Current market consensus expects that January non-farm payrolls will increase by approximately 60,000, slightly higher than the sluggish performance of only 50,000 added in December. Regarding the unemployment rate, the market expects it to remain at 4.4%, unchanged from the previous figure. Notably, the "small non-farm" ADP data released last week showed that the private sector added only 22,000 jobs in January, not only below the expected 45,000 but also hitting a new low in recent years. This data suggests that the U.S. labor market continues to be in a stagnant state of "low hiring, low layoffs."

Furthermore, this non-farm report will also include annual employment data revisions. Market consensus expects the revised data to show that U.S. job growth over the year ending March 2025 will be weaker than the preliminary results. If historical data is revised downward, it will reshape the market's perception of the health of the U.S. labor market more effectively than a single month's non-farm data, thereby influencing the Federal Reserve's policy path judgment.
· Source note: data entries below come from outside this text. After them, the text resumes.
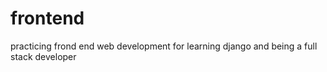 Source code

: # frontend
practicing frond end web development for learning django and being a full stack developer

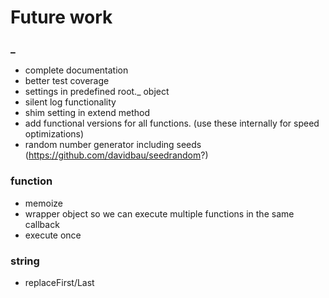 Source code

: # Future work

### _

- complete documentation
- better test coverage
- settings in predefined root._ object
- silent log functionality
- shim setting in extend method
- add functional versions for all functions. (use these internally for speed optimizations)
- random number generator including seeds (https://github.com/davidbau/seedrandom?)

### function
- memoize
- wrapper object so we can execute multiple functions in the same callback
- execute once

### string
- replaceFirst/Last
Additionally, the January Consumer Price Index (CPI) report, originally scheduled for release on February 11, has now been adjusted to February 13. The expected year-on-year CPI rate for January is around 2.7%, unchanged from December's data.

Although the Federal Reserve removed the phrase "inflation has risen" after its January policy meeting, recent uncertainties surrounding tariff policies and the stickiness of inflation in the service sector still keep the market vigilant about inflation prospects.
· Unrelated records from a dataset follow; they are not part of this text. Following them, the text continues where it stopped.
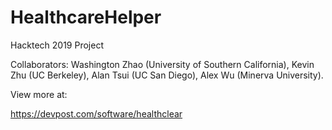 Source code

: # HealthcareHelper
Hacktech 2019 Project

Collaborators: Washington Zhao (University of Southern California), Kevin Zhu (UC Berkeley), Alan Tsui (UC San Diego), Alex Wu (Minerva University).

View more at:

https://devpost.com/software/healthclear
San Francisco Federal Reserve Bank President Mary Daly stated that she believes one or two more interest rate cuts are needed to address the increasingly weak labor market conditions. Daly is particularly concerned about the situation workers face, with high prices eroding wages and limited job opportunities. She pointed out that the difficulties recent college graduates face in finding jobs are a worrying indicator of labor market weakness.

Daly does not have a vote on the Federal Reserve's rate-setting committee this year, but she participates in policy meetings. Her views provide insight into the ongoing discussions among Fed officials.
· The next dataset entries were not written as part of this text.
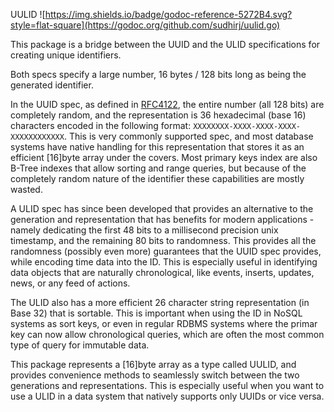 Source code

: UULID ![https://img.shields.io/badge/godoc-reference-5272B4.svg?style=flat-square](https://godoc.org/github.com/sudhirj/uulid.go)

This package is a bridge between the UUID and the ULID specifications for creating unique identifiers. 

Both specs specify a large number, 16 bytes / 128 bits long as being the generated identifier. 

In the UUID spec, as defined in [RFC4122](https://tools.ietf.org/html/rfc4122), the entire number (all 128 bits) are completely random, and the representation is 36 hexadecimal (base 16) characters encoded in the following format: `XXXXXXXX-XXXX-XXXX-XXXX-XXXXXXXXXXXX`. This is very commonly supported spec, and most database systems have native handling for this representation that stores it as an efficient [16]byte array under the covers. Most primary keys index are also B-Tree indexes that allow sorting and range queries, but because of the completely random nature of the identifier these capabilities are mostly wasted. 

A ULID spec has since been developed that provides an alternative to the generation and representation that has benefits for modern applications - namely dedicating the first 48 bits to a millisecond precision unix timestamp, and the remaining 80 bits to randomness. This provides all the randomness (possibly even more) guarantees that the UUID spec provides, while encoding time data into the ID. This is especially useful in identifying data objects that are naturally chronological, like events, inserts, updates, news, or any feed of actions. 

The ULID also has a more efficient 26 character string representation (in Base 32) that is sortable. This is important when using the ID in NoSQL systems as sort keys, or even in regular RDBMS systems where the primar key can now allow chronological queries, which are often the most common type of query for immutable data. 

This package represents a [16]byte array as a type called UULID, and provides convenience methods to seamlessly switch between the two generations and representations. This is especially useful when you want to use a ULID in a data system that natively supports only UUIDs or vice versa.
Expectations of an earlier rate cut led to a significant rally in U.S. stocks last Friday. The Dow Jones Industrial Average rose 1,206 points, a gain of 2.47%, closing at 50,115 points, breaking through and closing above the 50,000-point mark for the first time. The S&P 500 index rose 1.97%, closing at 6,932 points; the Nasdaq Composite Index rose 2.18%, closing at 23,031 points.

From a chart perspective, the Dow is expected to continue rising this week. However, the Nasdaq and S&P 500 lack upward momentum and are likely to fluctuate this week.